Myanmar civil society spokesperson Ko Ye said Myanmar Metals should attempt to engage with local communities in the areas around the mine and with the National Unity Government of the country.
“As women, men and children are suffering from COVID and trying to survive a deadly campaign of terror from the Myanmar military, Myanmar Metals is trying to irresponsibly dump its investment to associates of the Myanmar military, showing a total disregard for the human rights of the people of Myanmar,” Ko Ye said.
Meanwhile, PWYP Australian Director Clancy Moore urged shareholders to hold off on voting for the Bawdwin sale until MYL took on appropriate due diligence.

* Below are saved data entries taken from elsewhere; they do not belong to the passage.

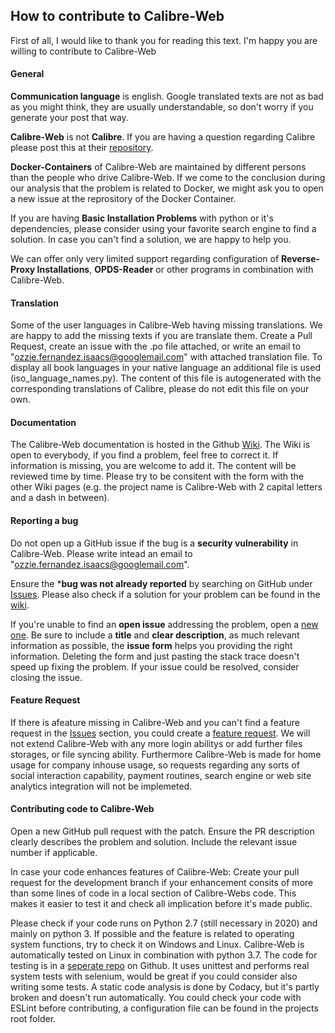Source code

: ## How to contribute to Calibre-Web

First of all, I would like to thank you for reading this text. I'm happy you are willing to contribute to Calibre-Web

#### General

**Communication language** is english. Google translated texts are not as bad as you might think, they are usually understandable, so don't worry if you generate your post that way.

**Calibre-Web** is not **Calibre**. If you are having a question regarding Calibre please post this at their [repository](https://github.com/kovidgoyal/calibre).

**Docker-Containers** of Calibre-Web are maintained by different persons than the people who drive Calibre-Web. If we come to the conclusion during our analysis that the problem is related to Docker, we might ask you to open a new issue at the reprository of the Docker Container.

If you are having **Basic Installation Problems** with python or it's dependencies, please consider using your favorite search engine to find a solution. In case you can't find a solution, we are happy to help you.

We can offer only very limited support regarding configuration of **Reverse-Proxy Installations**, **OPDS-Reader** or other programs in combination with Calibre-Web. 

#### **Translation**

Some of the user languages in Calibre-Web having missing translations. We are happy to add the missing texts if you are translate them. Create a Pull Request, create an issue with the .po file attached, or write an email to "ozzie.fernandez.isaacs@googlemail.com" with attached translation file. To display all book languages in your native language an additional file is used (iso_language_names.py). The content of this file is autogenerated with the corresponding translations of Calibre, please do not edit this file on your own. 

#### **Documentation**

The Calibre-Web documentation is hosted in the Github [Wiki](https://github.com/janeczku/calibre-web/wiki). The Wiki is open to everybody, if you find a problem, feel free to correct it. If information is missing, you are welcome to add it. The content will be reviewed time by time. Please try to be consitent with the form with the other Wiki pages (e.g. the project name is Calibre-Web with 2 capital letters and a dash in between).

#### **Reporting a bug**

Do not open up a GitHub issue if the bug is a **security vulnerability** in Calibre-Web. Please write intead an email to "ozzie.fernandez.isaacs@googlemail.com".

Ensure the ***bug was not already reported** by searching on GitHub under [Issues](https://github.com/janeczku/calibre-web/issues). Please also check if a solution for your problem can be found in the [wiki](https://github.com/janeczku/calibre-web/wiki).

If you're unable to find an **open issue** addressing the problem, open a [new one](https://github.com/janeczku/calibre-web/issues/new?assignees=&labels=&template=bug_report.md&title=). Be sure to include a **title** and **clear description**, as much relevant information as possible, the **issue form** helps you providing the right information. Deleting the form and just pasting the stack trace doesn't speed up fixing the problem. If your issue could be resolved, consider closing the issue. 

#### **Feature Request**

If there is afeature missing in Calibre-Web and you can't find a feature request in the [Issues](https://github.com/janeczku/calibre-web/issues) section, you could create a [feature request](https://github.com/janeczku/calibre-web/issues/new?assignees=&labels=&template=feature_request.md&title=). 
We will not extend Calibre-Web with any more login abilitys or add further files storages, or file syncing ability. Furthermore Calibre-Web is made for home usage for company inhouse usage, so requests regarding any sorts of social interaction capability, payment routines, search engine or web site analytics integration will not be implemeted. 

#### Contributing code to Calibre-Web

Open a new GitHub pull request with the patch. Ensure the PR description clearly describes the problem and solution. Include the relevant issue number if applicable.

In case your code enhances features of Calibre-Web: Create your pull request for the development branch if your enhancement consits of more than some lines of code in a local section of Calibre-Webs code. This makes it easier to test it and check all implication before it's made public. 

Please check if your code runs on Python 2.7 (still necessary in 2020) and mainly on python 3. If possible and the feature is related to operating system functions, try to check it on Windows and Linux. 
Calibre-Web is automatically tested on Linux in combination with python 3.7. The code for testing is in a [seperate repo](https://github.com/OzzieIsaacs/calibre-web-test) on Github. It uses unittest and performs real system tests with selenium, would be great if you could consider also writing some tests. 
A static code analysis is done by Codacy, but it's partly broken and doesn't run automatically. You could check your code with ESLint before contributing, a configuration file can be found in the projects root folder. 



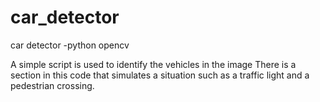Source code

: # car_detector
car detector -python opencv

A simple script is used to identify the vehicles in the image
There is a section in this code that simulates a situation such as a traffic light and a pedestrian crossing.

“We would encourage shareholders to postpone voting on the sale until Myanmar Metals does proper human rights due diligence and consults with communities and civil society,” Mr Moore told The Market Herald.

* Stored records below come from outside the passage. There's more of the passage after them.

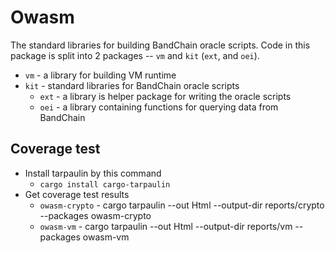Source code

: # Owasm

The standard libraries for building BandChain oracle scripts. Code in this package is split into 2 packages -- `vm` and `kit` (`ext`, and `oei`).

- `vm` - a library for building VM runtime
- `kit` - standard libraries for BandChain oracle scripts
    - `ext` - a library is helper package for writing the oracle scripts 
    - `oei` - a library containing functions for querying data from BandChain

## Coverage test
- Install tarpaulin by this command
    - `cargo install cargo-tarpaulin`
- Get coverage test results
    - `owasm-crypto` - cargo tarpaulin --out Html --output-dir reports/crypto --packages owasm-crypto
    - `owasm-vm` - cargo tarpaulin --out Html --output-dir reports/vm --packages owasm-vm
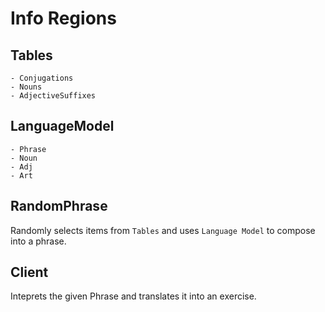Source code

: # Info Regions

## Tables
    - Conjugations
    - Nouns
    - AdjectiveSuffixes


## LanguageModel
    - Phrase
    - Noun
    - Adj
    - Art


## RandomPhrase

Randomly selects items from `Tables` and uses `Language Model` to compose into a phrase.


## Client

Inteprets the given Phrase and translates it into an exercise.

He said the Bawdwin sale could lead to millions of dollars in revenue “lining the pockets of Myanmar’s murderous generals” once the mine is operational.
MYL’s ESG focus
Environmental, Social and Governance (ESG) principles have always been a strong talking point for Myanmar Metals, with the company often touting Bawdwin as a way to bring “long-term economic and social benefits” to Myanmar locals.
However, the company has made little mention of the societal impact of the Bawdwin sale since the decision to exit Myanmar. Mr Lamb told shareholders this week the company planned to keep its strong ESG focus in future endeavours.
The Market Herald reached out to Myanmar Metals for comment on the PWP coalition complaint but, as of the time of publishing, has received no response.
Shares in Myanmar Metals last traded at 7 cents each on February 1.